Fundamentals 7 min read

Understanding High Performance Computing (HPC): Principles, Architecture, and Performance Metrics

This article explains the fundamentals of high‑performance computing, covering its serial and parallel processing models, heterogeneous CPU‑GPU architectures, performance measurement in FLOPS, the scale needed for exaFLOPS systems, key terminology, and why HPC is essential for scientific and engineering challenges.

Architects' Tech Alliance
Architects' Tech Alliance
Architects' Tech Alliance
Understanding High Performance Computing (HPC): Principles, Architecture, and Performance Metrics

High‑performance computing (HPC) leverages supercomputers and parallel‑processing techniques to finish long‑running tasks quickly or to execute many tasks simultaneously, and the HPC market combines traditional and rapidly emerging segments targeting high‑end users and benchmark projects with a trend toward broader accessibility.

How HPC Works

In HPC, information is processed mainly in two ways: serial processing performed by the central processing unit (CPU), where each core typically handles one task at a time and is essential for operating systems and basic applications; and parallel processing that can use multiple CPUs or graphics processing units (GPUs).

GPUs, originally designed for graphics, can execute many arithmetic operations across data matrices (such as screen pixels) at once, making them well‑suited for parallel workloads in machine‑learning applications like object detection in videos.

Advancing beyond current supercomputing limits requires diverse system architectures. Most HPC systems interconnect multiple processors and memory modules with ultra‑high‑bandwidth links to enable parallel processing, and some combine CPUs and GPUs in heterogeneous computing configurations.

Computing performance is measured in FLOPS (floating‑point operations per second). By early 2019, top‑tier supercomputers could achieve 143.5 petaFLOPS (10¹⁵ FLOPS), while high‑end gaming desktops reach about 200 gigaFLOPS (10⁹ FLOPS), a million‑fold slower. The next milestone, exaFLOPS (10¹⁸ FLOPS), would be roughly 1,000 times faster than the current petaFLOPS class.

FLOPS describe theoretical speed; achieving it requires continuous data transfer to processors, so system design must consider data‑throughput, memory bandwidth, and interconnect latency.

Reaching exaFLOPS performance would roughly require 5 million desktop machines, assuming each provides 200 gigaFLOPS.

Terminology

High‑Performance Computing (HPC): a broad class of powerful computing systems ranging from a single CPU + several GPUs to world‑leading supercomputers.

Supercomputer: the most advanced HPC machines, defined by ever‑increasing performance benchmarks.

Heterogeneous Computing: an architecture that optimizes both serial (CPU) and parallel (GPU) processing capabilities.

Memory: storage within an HPC system that provides fast data access.

Interconnect: the system layer that enables communication among processing nodes, existing at multiple levels in supercomputers.

PetaFLOPS class: systems designed to perform 10¹⁵ floating‑point operations per second.

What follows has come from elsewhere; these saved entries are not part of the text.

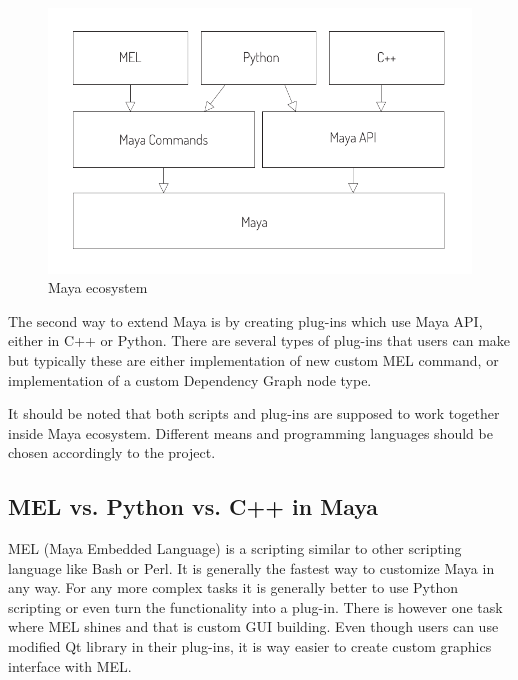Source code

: \documentclass[
  digital, %
  table,   %
  nolof,     %
  nolot,     %
  oneside,
]{fithesis3}
\begin{document}
\begin{figure}
  \centering
  \includegraphics[scale=0.8]{images/maya-ecosystem.pdf}
  \caption{Maya ecosystem}
  \label{fig:maya-ecosystem}
\end{figure}

The second way to extend Maya is by creating plug-ins which use Maya API, either in C++ or Python. There are several types of plug-ins that users can make but typically these are either implementation of new custom MEL command, or implementation of a custom Dependency Graph node type.

It should be noted that both scripts and plug-ins are supposed to work together inside Maya ecosystem. Different means and programming languages should be chosen accordingly to the project. 



\subsection{MEL vs. Python vs. C++ in Maya}
MEL (Maya Embedded Language) is a scripting similar to other scripting language like Bash or Perl. It is generally the fastest way to customize Maya in any way. For any more complex tasks it is generally better to use Python scripting or even turn the functionality into a plug-in. There is however one task where MEL shines and that is custom GUI building. Even though users can use modified Qt library in their plug-ins, it is way easier to create custom graphics interface with MEL.
\end{document}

ExaFLOPS class: systems designed to perform 10¹⁸ floating‑point operations per second.

Why do HPC?

From a system perspective, HPC integrates resources to satisfy growing performance and functionality demands; from an application perspective, it decomposes workloads to enable larger‑scale or finer‑grained computation, addressing scientific and engineering problems through intensive simulation, data processing, and networking.

Report collections (2020‑2021 HPC market summaries, HPC/AI market analyses, solution design and testing standards) are listed for further reading.

Full content download links and purchase information for related e‑books are provided.

Source: 智能计算芯世界.

Reprint notice: when reproducing this article, credit the author and source; contact for copyright issues.

Promotional notes include recommended reading, pricing for a complete technical‑materials package, and QR‑code instructions for accessing the original article.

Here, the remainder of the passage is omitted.